:: PROBLEM STATEMENT ::
A bare number is the only acceptable answer: how many lines of these entries include "Cosmos"?

:: INPUT RECORDS ::
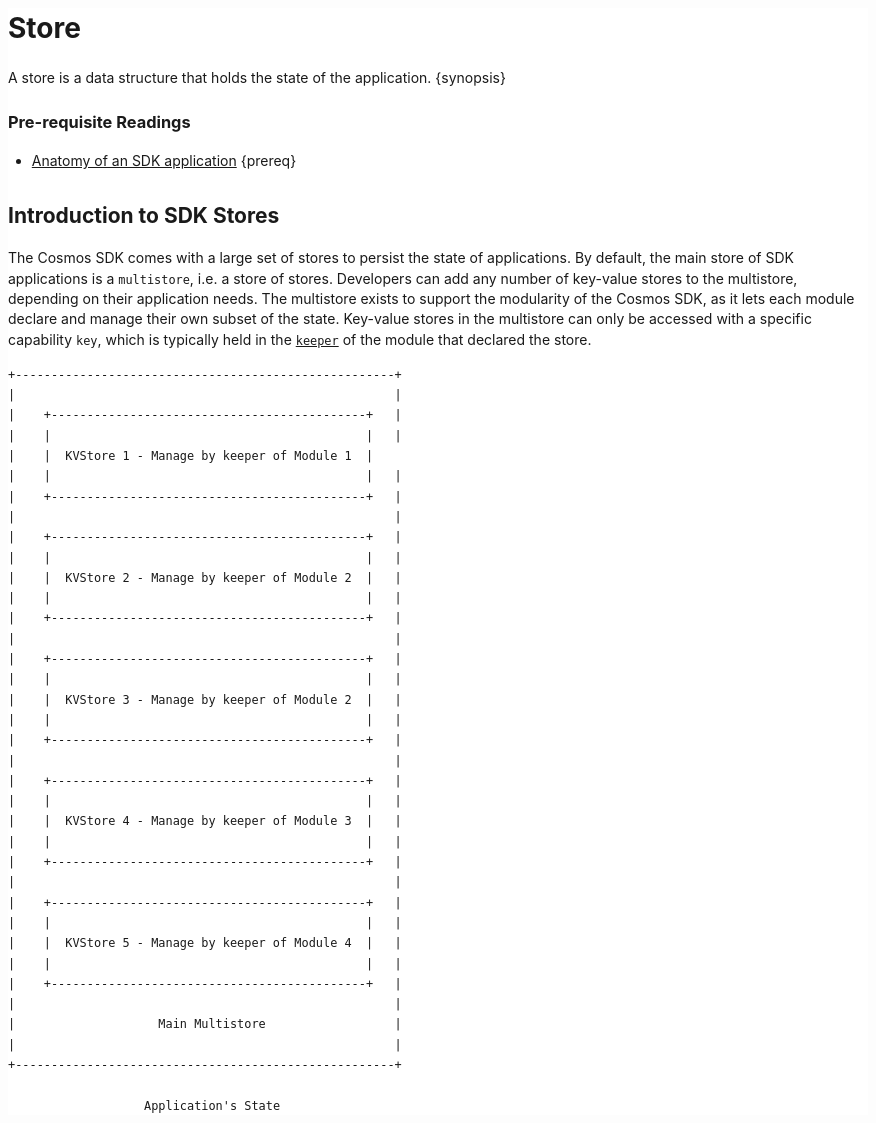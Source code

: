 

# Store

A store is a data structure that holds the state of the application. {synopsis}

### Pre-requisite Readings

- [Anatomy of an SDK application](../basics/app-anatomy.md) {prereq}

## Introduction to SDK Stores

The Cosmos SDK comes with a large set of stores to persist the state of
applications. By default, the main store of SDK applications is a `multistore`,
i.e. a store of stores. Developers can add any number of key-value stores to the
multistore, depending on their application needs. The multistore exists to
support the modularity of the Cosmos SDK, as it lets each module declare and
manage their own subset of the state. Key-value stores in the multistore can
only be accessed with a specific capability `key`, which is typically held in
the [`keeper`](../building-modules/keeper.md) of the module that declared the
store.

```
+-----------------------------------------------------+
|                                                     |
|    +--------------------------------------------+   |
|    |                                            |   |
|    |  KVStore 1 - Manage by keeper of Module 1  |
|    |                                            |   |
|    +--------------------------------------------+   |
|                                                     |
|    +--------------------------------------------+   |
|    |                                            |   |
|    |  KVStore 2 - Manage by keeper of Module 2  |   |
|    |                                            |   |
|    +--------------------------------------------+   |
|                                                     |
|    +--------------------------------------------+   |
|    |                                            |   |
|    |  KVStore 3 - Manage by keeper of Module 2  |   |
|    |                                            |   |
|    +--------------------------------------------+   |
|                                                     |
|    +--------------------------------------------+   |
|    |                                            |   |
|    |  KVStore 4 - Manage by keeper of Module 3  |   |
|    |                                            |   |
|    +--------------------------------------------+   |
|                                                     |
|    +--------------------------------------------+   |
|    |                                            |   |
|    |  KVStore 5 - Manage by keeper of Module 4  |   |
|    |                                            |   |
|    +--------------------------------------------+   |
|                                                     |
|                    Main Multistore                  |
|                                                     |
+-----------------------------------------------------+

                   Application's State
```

:: TASK RESPONSE ::
2